E se ci provassimo a Perugia o in qualche altra città umbra?
È pensabile dunque che anche noi, qui a Perugia, potremo un giorno avvalerci non solo di un veicolo robotico, ma di quella memoria magari arricchita dall’incontro con le nostre innumerevoli buche. Buca … buca con acqua! Come avvisava l’indimenticabile Tognazzi nel film “Il Federale” il suo passeggero nel carrozzino alla guida di un sidecar. Qui Tognazzi non ci sarà, al suo posto un diligente robot vedrà e memorizzerà a favore di tutte le altre auto robotiche ogni possibile situazione, inclusa la quasi totale mancanza di segnaletica sulle strade perugine, buche comprese. Certo, senza aspettare i progressi della guida robotica converrebbe gratificare subito le normali auto a guida umana tappando le buche e ridisegnando la segnaletica orizzontale. Ma possiamo accontentarci di questo? Questa è la città che ha inventato la mobilità alternativa e che per questo è stata sugli scudi per anni, o no? E non lo ha fatto riprogettando il passato ma esplorando sempre nuove possibilità.
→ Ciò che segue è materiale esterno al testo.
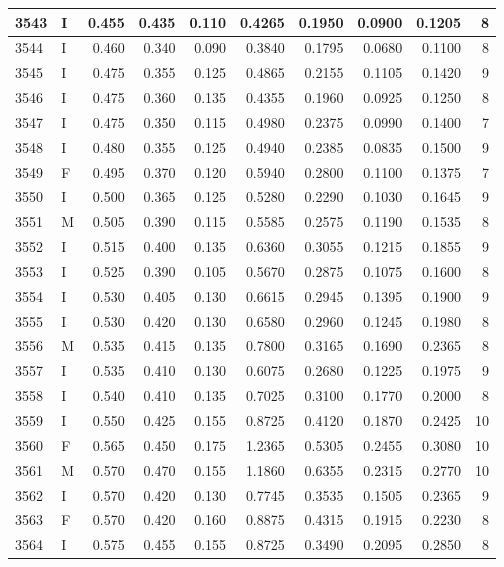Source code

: \documentclass[9pt,twocolumn,twoside,]{pnas-new}
\begin{document}
\begin{tabular}{l|l|r|r|r|r|r|r|r|r}
\hline
3543 & I & 0.455 & 0.435 & 0.110 & 0.4265 & 0.1950 & 0.0900 & 0.1205 & 8\\
\hline
3544 & I & 0.460 & 0.340 & 0.090 & 0.3840 & 0.1795 & 0.0680 & 0.1100 & 8\\
\hline
3545 & I & 0.475 & 0.355 & 0.125 & 0.4865 & 0.2155 & 0.1105 & 0.1420 & 9\\
\hline
3546 & I & 0.475 & 0.360 & 0.135 & 0.4355 & 0.1960 & 0.0925 & 0.1250 & 8\\
\hline
3547 & I & 0.475 & 0.350 & 0.115 & 0.4980 & 0.2375 & 0.0990 & 0.1400 & 7\\
\hline
3548 & I & 0.480 & 0.355 & 0.125 & 0.4940 & 0.2385 & 0.0835 & 0.1500 & 9\\
\hline
3549 & F & 0.495 & 0.370 & 0.120 & 0.5940 & 0.2800 & 0.1100 & 0.1375 & 7\\
\hline
3550 & I & 0.500 & 0.365 & 0.125 & 0.5280 & 0.2290 & 0.1030 & 0.1645 & 9\\
\hline
3551 & M & 0.505 & 0.390 & 0.115 & 0.5585 & 0.2575 & 0.1190 & 0.1535 & 8\\
\hline
3552 & I & 0.515 & 0.400 & 0.135 & 0.6360 & 0.3055 & 0.1215 & 0.1855 & 9\\
\hline
3553 & I & 0.525 & 0.390 & 0.105 & 0.5670 & 0.2875 & 0.1075 & 0.1600 & 8\\
\hline
3554 & I & 0.530 & 0.405 & 0.130 & 0.6615 & 0.2945 & 0.1395 & 0.1900 & 9\\
\hline
3555 & I & 0.530 & 0.420 & 0.130 & 0.6580 & 0.2960 & 0.1245 & 0.1980 & 8\\
\hline
3556 & M & 0.535 & 0.415 & 0.135 & 0.7800 & 0.3165 & 0.1690 & 0.2365 & 8\\
\hline
3557 & I & 0.535 & 0.410 & 0.130 & 0.6075 & 0.2680 & 0.1225 & 0.1975 & 9\\
\hline
3558 & I & 0.540 & 0.410 & 0.135 & 0.7025 & 0.3100 & 0.1770 & 0.2000 & 8\\
\hline
3559 & I & 0.550 & 0.425 & 0.155 & 0.8725 & 0.4120 & 0.1870 & 0.2425 & 10\\
\hline
3560 & F & 0.565 & 0.450 & 0.175 & 1.2365 & 0.5305 & 0.2455 & 0.3080 & 10\\
\hline
3561 & M & 0.570 & 0.470 & 0.155 & 1.1860 & 0.6355 & 0.2315 & 0.2770 & 10\\
\hline
3562 & I & 0.570 & 0.420 & 0.130 & 0.7745 & 0.3535 & 0.1505 & 0.2365 & 9\\
\hline
3563 & F & 0.570 & 0.420 & 0.160 & 0.8875 & 0.4315 & 0.1915 & 0.2230 & 8\\
\hline
3564 & I & 0.575 & 0.455 & 0.155 & 0.8725 & 0.3490 & 0.2095 & 0.2850 & 8\\

\end{tabular}
\end{document}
Cercando di traguardare al di là delle soluzioni correnti per trovarne di nuove. E non penso solo alle scale mobili. Ma anche ai buxi ed ai servizi a di minibus a chiamata. Perché se la guida automatica applicata alle auto interessa ancora molto poco a chi guida tranquillamente le decine di migliaia di auto che circolano in città invito a riflettere attentamente ai vantaggi connessi con la stessa tecnica applicata ai mezzi pubblici. Che promette risultati anche a breve. Fra l’altro la rete stradale in cui circoleranno futuri minibus robotici ad alta frequenza (sarebbe come avere le vetture del minimetrò in giro per quelle strade) potrà avere sempre una segnaletica perfetta, ottimi impianti semaforici e meno auto in circolazione promiscua, visto che molti dovrebbero preferire un attrattivo mezzo condiviso piuttosto che la loro auto e che a quei minibus robotici potrebbero affidare i figli in andata e ritorno da scuola e così via. Per questo, non appena ho avuto nozione di queste possibilità offerte dalla guida automatica di mezzi collettivi, ho pensato di farne subito una sperimentazione a Perugia. Più o meno quando si stava impostando il BRT e ne ho informato il Comune con una lettera- relazione, rimasta senza risposta.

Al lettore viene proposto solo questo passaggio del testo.